Tampoco vayan a pensar que mi nombre me desagrada. Todo lo contrario, varias veces he escudriñado dentro de los diccionarios en busca de su significado. En algunos se traduce como “el que resplandece”, en otros, “el brillo de la espada”, detrás de todos estos pirotécnicos y rimbombantes adjetivos hay una verdad elemental: mi madre me puso así porque Braulio era un cantante que le gustaba y del cuál yo no he escuchado ni una mísera canción. Mis apellidos tienen aún menos de trascendental, según asegura un amigo mío, mi apellido materno (Lugo) tiene algo de abolengo español. Yo aseguro todo lo contrario. Por lo que he averiguado, incluso si retrocedemos hasta Adán, todos mis ancestros por parte de madre siempre han sido campesinos y mis antepasados paternos, negros traídos de África (Cuando tenía seis años, convencido, como todos los niños de esa edad, de mi nobleza natural, me inventé que el padre de mi abuela paterna había sido un príncipe africano).
Otra razón por la que no me gustan las presentaciones es que, semejante al hilo que dio Ariadna a Teseo, me alargo más de la cuenta. Toda esta muela, como decimos en Cuba, fue para contarles que al final de tanto dilema, la única solución que encontré fue amputarme los dos apellidos (después de todo, a mi nombre lo perdoné).

Y ser, desde ese momento, el primero de mi estirpe “¿De qué manera?” dirán. Pues sencillo: comencé a escribir.
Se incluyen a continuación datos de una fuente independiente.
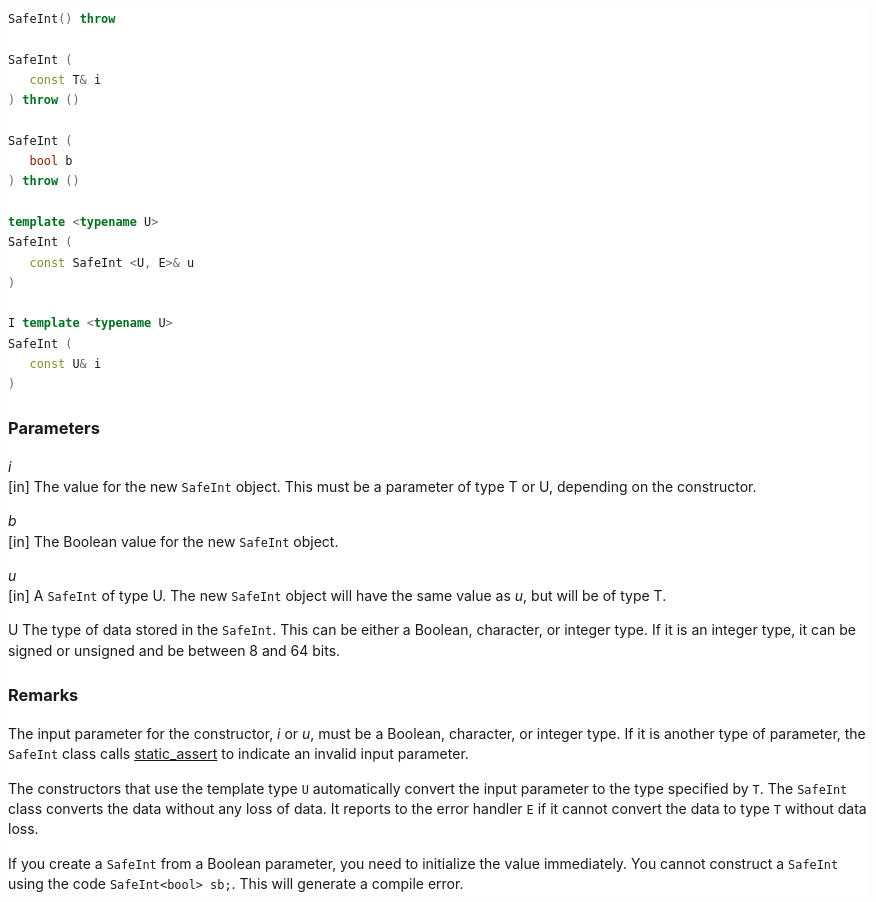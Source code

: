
 ```cpp
SafeInt() throw

SafeInt (
   const T& i
) throw ()

SafeInt (
   bool b
) throw ()

template <typename U>
SafeInt (
   const SafeInt <U, E>& u
)

I template <typename U>
SafeInt (
   const U& i
)  
```

### Parameters

*i*<br/>
[in] The value for the new `SafeInt` object. This must be a parameter of type T or U, depending on the constructor.

*b*<br/>
[in] The Boolean value for the new `SafeInt` object.

*u*<br/>
[in] A `SafeInt` of type U. The new `SafeInt` object will have the same value as *u*, but will be of type T.

U
The type of data stored in the `SafeInt`. This can be either a Boolean, character, or integer type. If it is an integer type, it can be signed or unsigned and be between 8 and 64 bits.

### Remarks

The input parameter for the constructor, *i* or *u*, must be a Boolean, character, or integer type. If it is another type of parameter, the `SafeInt` class calls [static_assert](../cpp/static-assert.md) to indicate an invalid input parameter.

The constructors that use the template type `U` automatically convert the input parameter to the type specified by `T`. The `SafeInt` class converts the data without any loss of data. It reports to the error handler `E` if it cannot convert the data to type `T` without data loss.

If you create a `SafeInt` from a Boolean parameter, you need to initialize the value immediately. You cannot construct a `SafeInt` using the code `SafeInt<bool> sb;`. This will generate a compile error.
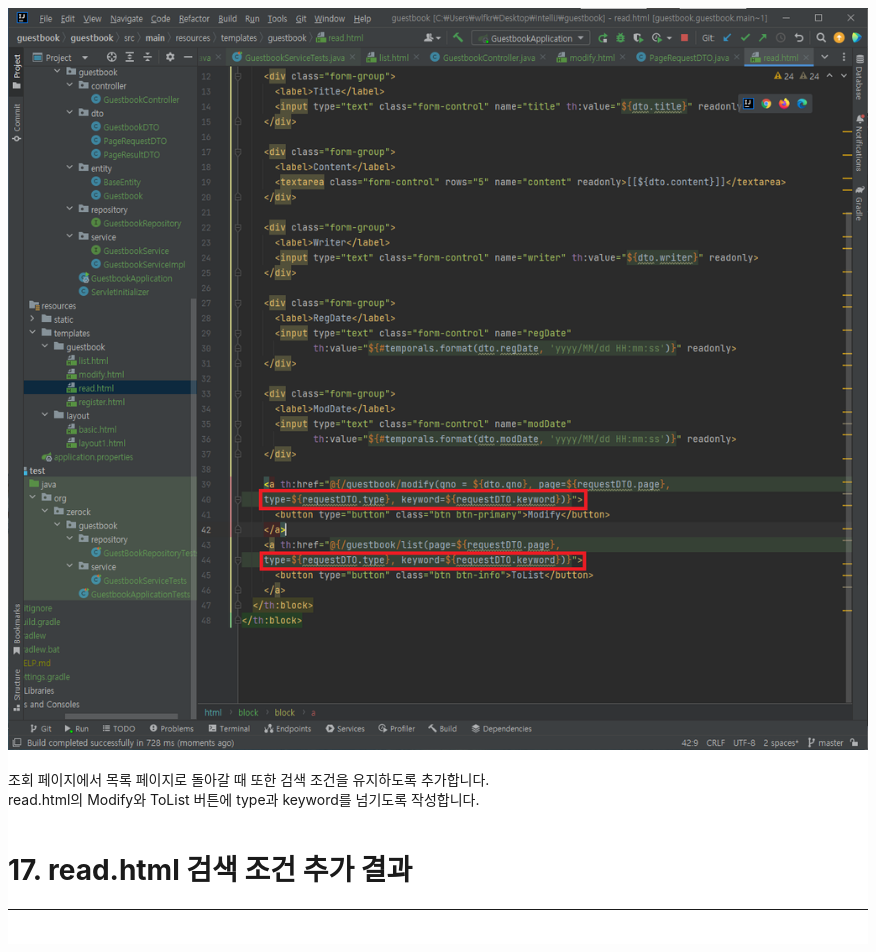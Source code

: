 ![16](/assets/img/web/spring/2023-03-29-[Spring]_검색_처리/16.png)
<br>

조회 페이지에서 목록 페이지로 돌아갈 때 또한 검색 조건을 유지하도록 추가합니다.<br>
read.html의 Modify와 ToList 버튼에 type과 keyword를 넘기도록 작성합니다.<br>

# 17. read.html 검색 조건 추가 결과
---
<br>
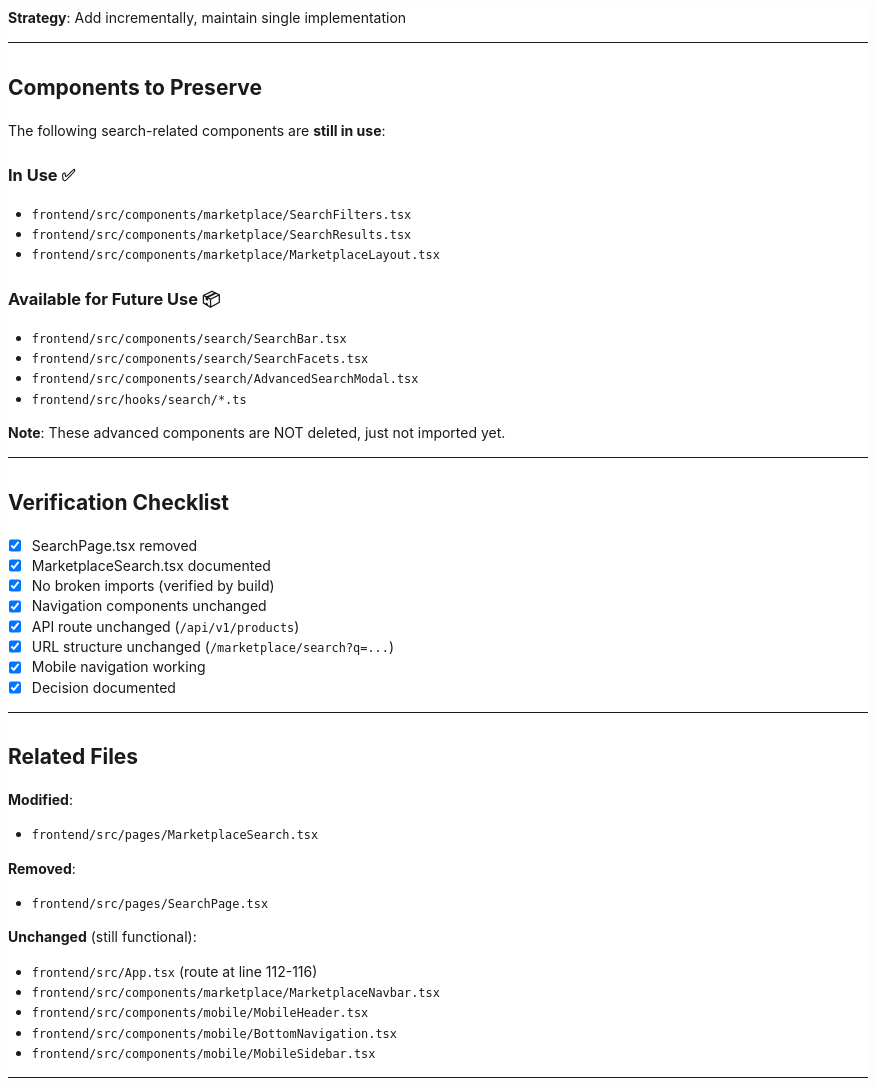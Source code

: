 **Strategy**: Add incrementally, maintain single implementation

---

## Components to Preserve

The following search-related components are **still in use**:

### In Use ✅
- `frontend/src/components/marketplace/SearchFilters.tsx`
- `frontend/src/components/marketplace/SearchResults.tsx`
- `frontend/src/components/marketplace/MarketplaceLayout.tsx`

### Available for Future Use 📦
- `frontend/src/components/search/SearchBar.tsx`
- `frontend/src/components/search/SearchFacets.tsx`
- `frontend/src/components/search/AdvancedSearchModal.tsx`
- `frontend/src/hooks/search/*.ts`

**Note**: These advanced components are NOT deleted, just not imported yet.

---

## Verification Checklist

- [x] SearchPage.tsx removed
- [x] MarketplaceSearch.tsx documented
- [x] No broken imports (verified by build)
- [x] Navigation components unchanged
- [x] API route unchanged (`/api/v1/products`)
- [x] URL structure unchanged (`/marketplace/search?q=...`)
- [x] Mobile navigation working
- [x] Decision documented

---

## Related Files

**Modified**:
- `frontend/src/pages/MarketplaceSearch.tsx`

**Removed**:
- `frontend/src/pages/SearchPage.tsx`

**Unchanged** (still functional):
- `frontend/src/App.tsx` (route at line 112-116)
- `frontend/src/components/marketplace/MarketplaceNavbar.tsx`
- `frontend/src/components/mobile/MobileHeader.tsx`
- `frontend/src/components/mobile/BottomNavigation.tsx`
- `frontend/src/components/mobile/MobileSidebar.tsx`

---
Busqué como un yonki el ostracismo que persigue a los escritores trastornados, a los obsesivos poetas suicidas de callejón, a los ensayistas de lo intrascendente. Volviéndome un descastado de motu proprio. Enfrentándome (como los héroes de la antigüedad) al monstro que te arrastra hasta el fondo de tu propio ser. El Mar Negro.
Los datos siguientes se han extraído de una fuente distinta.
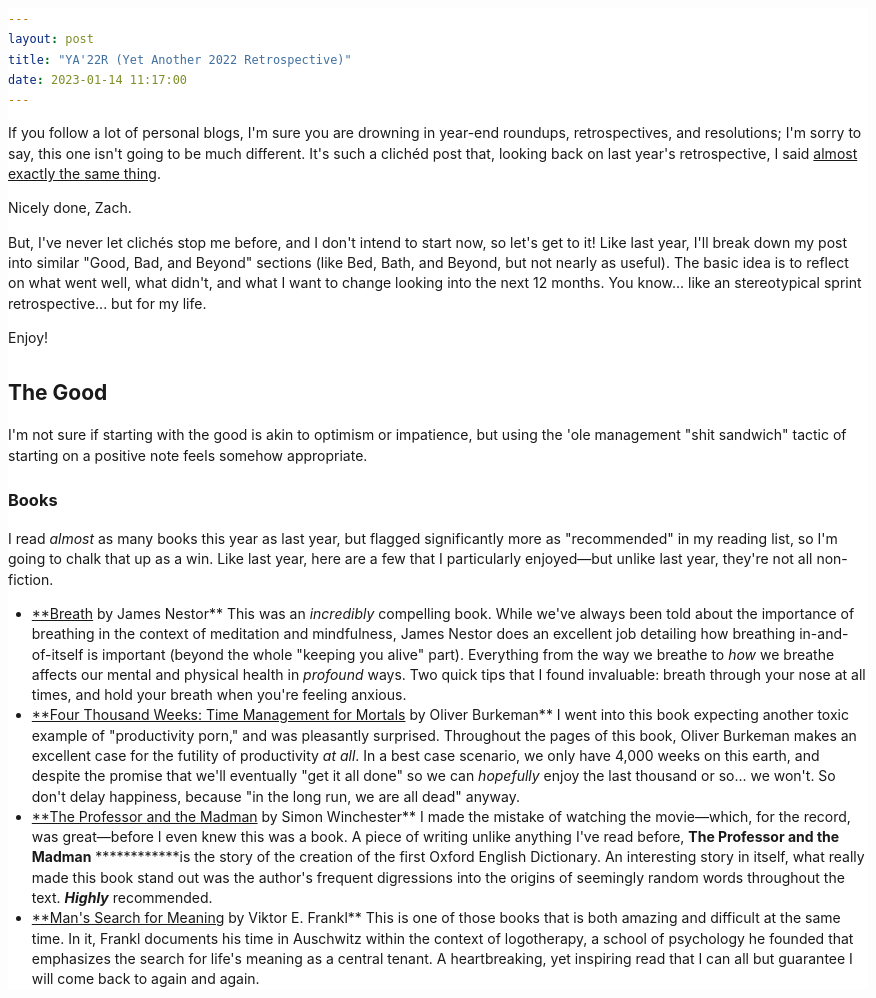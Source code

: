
 ```yaml
---
layout: post
title: "YA'22R (Yet Another 2022 Retrospective)"
date: 2023-01-14 11:17:00
---
```

If you follow a lot of personal blogs, I'm sure you are drowning in year-end roundups, retrospectives, and resolutions; I'm sorry to say, this one isn't going to be much different. It's such a clichéd post that, looking back on last year's retrospective, I said [almost exactly the same thing](https://flower.codes/2022/01/04/2021-retrospective.html).

Nicely done, Zach.

But, I've never let clichés stop me before, and I don't intend to start now, so let's get to it! Like last year, I'll break down my post into similar "Good, Bad, and Beyond" sections (like Bed, Bath, and Beyond, but not nearly as useful). The basic idea is to reflect on what went well, what didn't, and what I want to change looking into the next 12 months. You know... like an stereotypical sprint retrospective... but for my life.

Enjoy!

## The Good

I'm not sure if starting with the good is akin to optimism or impatience, but using the 'ole management "shit sandwich" tactic of starting on a positive note feels somehow appropriate.

### Books

I read *almost* as many books this year as last year, but flagged significantly more as "recommended" in my reading list, so I'm going to chalk that up as a win. Like last year, here are a few that I particularly enjoyed—but unlike last year, they're not all non-fiction.

- [**Breath](https://www.thriftbooks.com/w/breath-the-new-science-of-a-lost-art_james-nestor/24632552/?resultid=27dac596-7d60-4726-b844-dce816309a1f#edition=26323961&idiq=38535558) by James Nestor** This was an *incredibly* compelling book. While we've always been told about the importance of breathing in the context of meditation and mindfulness, James Nestor does an excellent job detailing how breathing in-and-of-itself is important (beyond the whole "keeping you alive" part). Everything from the way we breathe to *how* we breathe affects our mental and physical health in *profound* ways. Two quick tips that I found invaluable: breath through your nose at all times, and hold your breath when you're feeling anxious.
- [**Four Thousand Weeks: Time Management for Mortals](https://www.thriftbooks.com/w/four-thousand-weeks-time-management-for-mortals_oliver-burkeman/26949435/?resultid=abb696b4-a0bc-4bd8-b44b-ed82f1b4f289#edition=57520738&idiq=45723382) by Oliver Burkeman** I went into this book expecting another toxic example of "productivity porn," and was pleasantly surprised. Throughout the pages of this book, Oliver Burkeman makes an excellent case for the futility of productivity *at all*. In a best case scenario, we only have 4,000 weeks on this earth, and despite the promise that we'll eventually "get it all done" so we can *hopefully* enjoy the last thousand or so... we won't. So don't delay happiness, because "in the long run, we are all dead" anyway.
- [**The Professor and the Madman](https://www.thriftbooks.com/w/the-professor-and-the-madman_simon-winchester/248697/?resultid=de18456a-f626-491e-900e-a12e4e3b004a#edition=2566060&idiq=2696792) by Simon Winchester** I made the mistake of watching the movie—which, for the record, was great—before I even knew this was a book. A piece of writing unlike anything I've read before, **********The Professor and the Madman********** ************is the story of the creation of the first Oxford English Dictionary. An interesting story in itself, what really made this book stand out was the author's frequent digressions into the origins of seemingly random words throughout the text. *******Highly******* recommended.
- [**Man's Search for Meaning](https://www.thriftbooks.com/w/mans-search-for-meaning-by-viktor-e-frankl-simon-vance/248792/?resultid=260c06d7-a736-4bbe-94e2-c1d0860c23c3#edition=4028055&idiq=5677689) by Viktor E. Frankl** This is one of those books that is both amazing and difficult at the same time. In it, Frankl documents his time in Auschwitz within the context of logotherapy, a school of psychology he founded that emphasizes the search for life's meaning as a central tenant. A heartbreaking, yet inspiring read that I can all but guarantee I will come back to again and again.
Siempre supe que el Mar Negro iba a venir a buscarme. Que me seduciría el oficio de marinero, habiendo nacido en una Playa. No una playa de arena, sino una de concreto y automóviles viejos, que queda en La Habana. Playa mi municipio y patria chica, el enunciado al inicio de las clases, en tantas libretas que de tan solo recordarlo el paladar me sabe a salitre. Si es cierto, como nos dice Borges, y en la palabra rosa están cifradas todas las rosas y en la palabra Nilo el Nilo completo, entonces mi Playa, es a la vez uno y todos los puertos desde donde zarpo continuamente al Mar Negro. Que es intemporal y contiene en sus aguas alquitranadas, todos los libros que se han escrito, todos los que quedan por escribirse. Solo me resta, con la melancolía bucanera de quien no espera volver a tocar tierra firme, invitarlos a que me acompañen y sirvan de testigos en esta odisea.